Emerging growth company ☐
If an emerging growth company, indicate by check mark if the registrant has elected not to use the extended transition period for complying with any new or revised financial accounting standards provided pursuant to Section 13(a) of the Exchange Act. ☐
Item 8.01 | Other Events |
On June 5, 2020, SVB Financial Group (the “Company”) issued and sold at the holding company level $500,000,000 aggregate principal amount of its 3.125% Senior Notes due 2030 (the “Notes”). The net proceeds to the Company from the sale of the Notes, after deducting underwriting discounts and estimated expenses payable by the Company, will be approximately $495.0 million, and will be used by the Company for general corporate purposes. The Notes bear interest at an annual rate of 3.125% and will mature on June 5, 2030. The Company may redeem the Notes, in whole or in part, at any time and from time to time at the applicable redemption prices set forth in the form of Notes attached hereto as Exhibit 4.3. The Notes were sold pursuant to an underwriting agreement (the “Underwriting Agreement”) with BofA Securities, Inc. and Morgan Stanley & Co.

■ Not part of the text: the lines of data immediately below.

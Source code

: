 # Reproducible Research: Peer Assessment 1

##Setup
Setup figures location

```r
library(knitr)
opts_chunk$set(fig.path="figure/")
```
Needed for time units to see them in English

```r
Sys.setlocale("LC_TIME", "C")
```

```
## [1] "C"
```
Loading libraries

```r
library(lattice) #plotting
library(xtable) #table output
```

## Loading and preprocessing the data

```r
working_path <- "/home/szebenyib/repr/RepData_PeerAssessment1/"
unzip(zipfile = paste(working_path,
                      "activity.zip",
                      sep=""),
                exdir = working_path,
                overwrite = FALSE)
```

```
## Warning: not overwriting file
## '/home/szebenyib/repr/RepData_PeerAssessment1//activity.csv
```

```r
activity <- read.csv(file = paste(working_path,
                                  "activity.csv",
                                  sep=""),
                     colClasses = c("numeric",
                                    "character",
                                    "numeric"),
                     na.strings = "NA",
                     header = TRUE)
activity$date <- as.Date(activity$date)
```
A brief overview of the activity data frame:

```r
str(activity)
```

LLC, as representatives of the several underwriters listed therein, dated June 2, 2020. The Underwriting Agreement contains various representations, warranties and agreements by the Company, conditions to closing, indemnification rights and obligations of the parties and termination provisions. The Notes were issued pursuant to an Indenture, dated September 20, 2010 (the “Indenture”), between the Company and U.S. Bank National Association, as trustee, and an Officers’ Certificate, dated June 5, 2020, authorizing the terms of the Notes (the “Officers’ Certificate”).
The above description of the Underwriting Agreement, the Indenture, the Officers’ Certificate and the Notes is qualified in its entirety by reference to the Underwriting Agreement, the Indenture, the Officers’ Certificate and the form of Notes, each of which is incorporated herein by reference and attached to this Current Report on Form 8-K as Exhibit 1.1, Exhibit 4.1, Exhibit 4.2 and Exhibit 4.3, respectively.

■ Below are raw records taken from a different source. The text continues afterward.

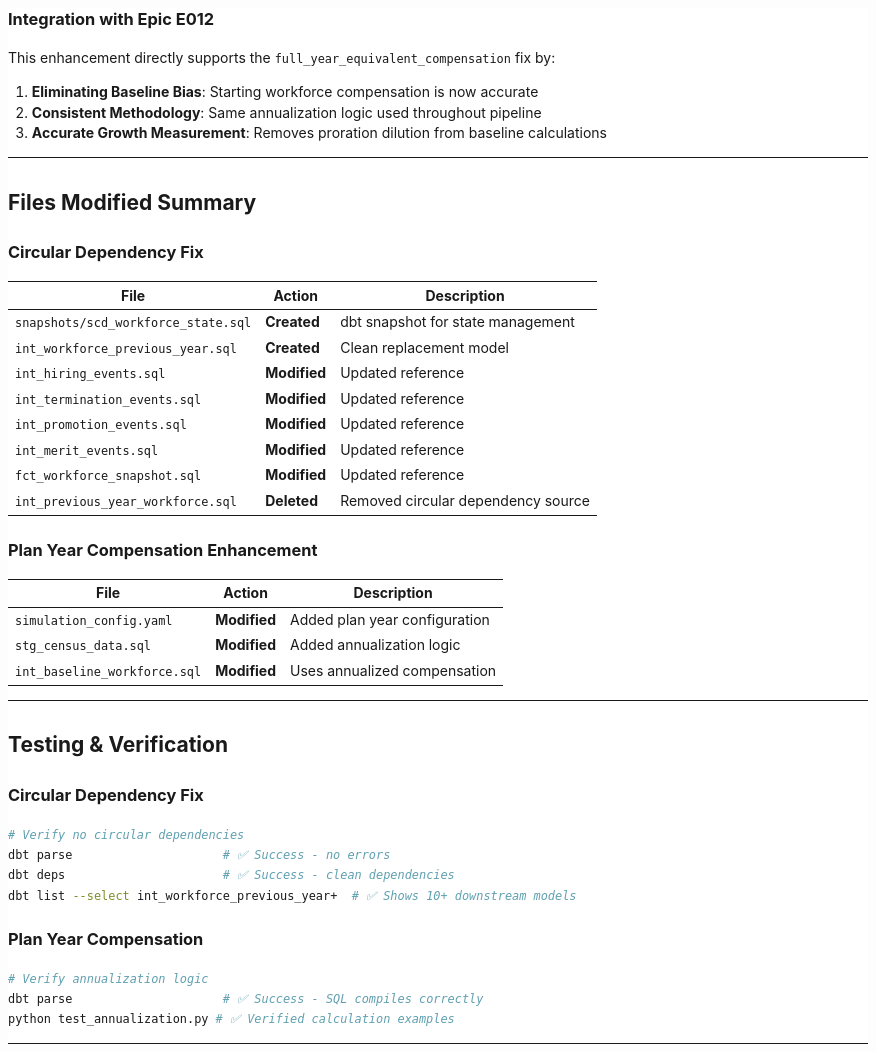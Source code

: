 ### Integration with Epic E012

This enhancement directly supports the `full_year_equivalent_compensation` fix by:
1. **Eliminating Baseline Bias**: Starting workforce compensation is now accurate
2. **Consistent Methodology**: Same annualization logic used throughout pipeline
3. **Accurate Growth Measurement**: Removes proration dilution from baseline calculations

---

## Files Modified Summary

### Circular Dependency Fix
| File | Action | Description |
|------|--------|-------------|
| `snapshots/scd_workforce_state.sql` | **Created** | dbt snapshot for state management |
| `int_workforce_previous_year.sql` | **Created** | Clean replacement model |
| `int_hiring_events.sql` | **Modified** | Updated reference |
| `int_termination_events.sql` | **Modified** | Updated reference |
| `int_promotion_events.sql` | **Modified** | Updated reference |
| `int_merit_events.sql` | **Modified** | Updated reference |
| `fct_workforce_snapshot.sql` | **Modified** | Updated reference |
| `int_previous_year_workforce.sql` | **Deleted** | Removed circular dependency source |

### Plan Year Compensation Enhancement
| File | Action | Description |
|------|--------|-------------|
| `simulation_config.yaml` | **Modified** | Added plan year configuration |
| `stg_census_data.sql` | **Modified** | Added annualization logic |
| `int_baseline_workforce.sql` | **Modified** | Uses annualized compensation |

---

## Testing & Verification

### Circular Dependency Fix
```bash
# Verify no circular dependencies
dbt parse                     # ✅ Success - no errors
dbt deps                      # ✅ Success - clean dependencies
dbt list --select int_workforce_previous_year+  # ✅ Shows 10+ downstream models
```

### Plan Year Compensation
```bash
# Verify annualization logic
dbt parse                     # ✅ Success - SQL compiles correctly
python test_annualization.py # ✅ Verified calculation examples
```

---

This Current Report on Form 8-K is being filed for the purpose of filing Exhibit 1.1, Exhibit 4.2 and Exhibit 4.3 as exhibits to the Company’s registration statement on Form S-3 (File No. 333-234713) (the “Registration Statement”) and such exhibits are hereby incorporated by reference into the Registration Statement.
A copy of the opinion of Sullivan & Cromwell LLP, counsel for the Registrant, relating to the legality of the issuance and sale of the Notes, is attached as Exhibit 5.1 to this Current Report on Form 8-K. Exhibits 5.1 and 23.1 of this Current Report on Form 8-K are hereby incorporated by reference into the Registration Statement.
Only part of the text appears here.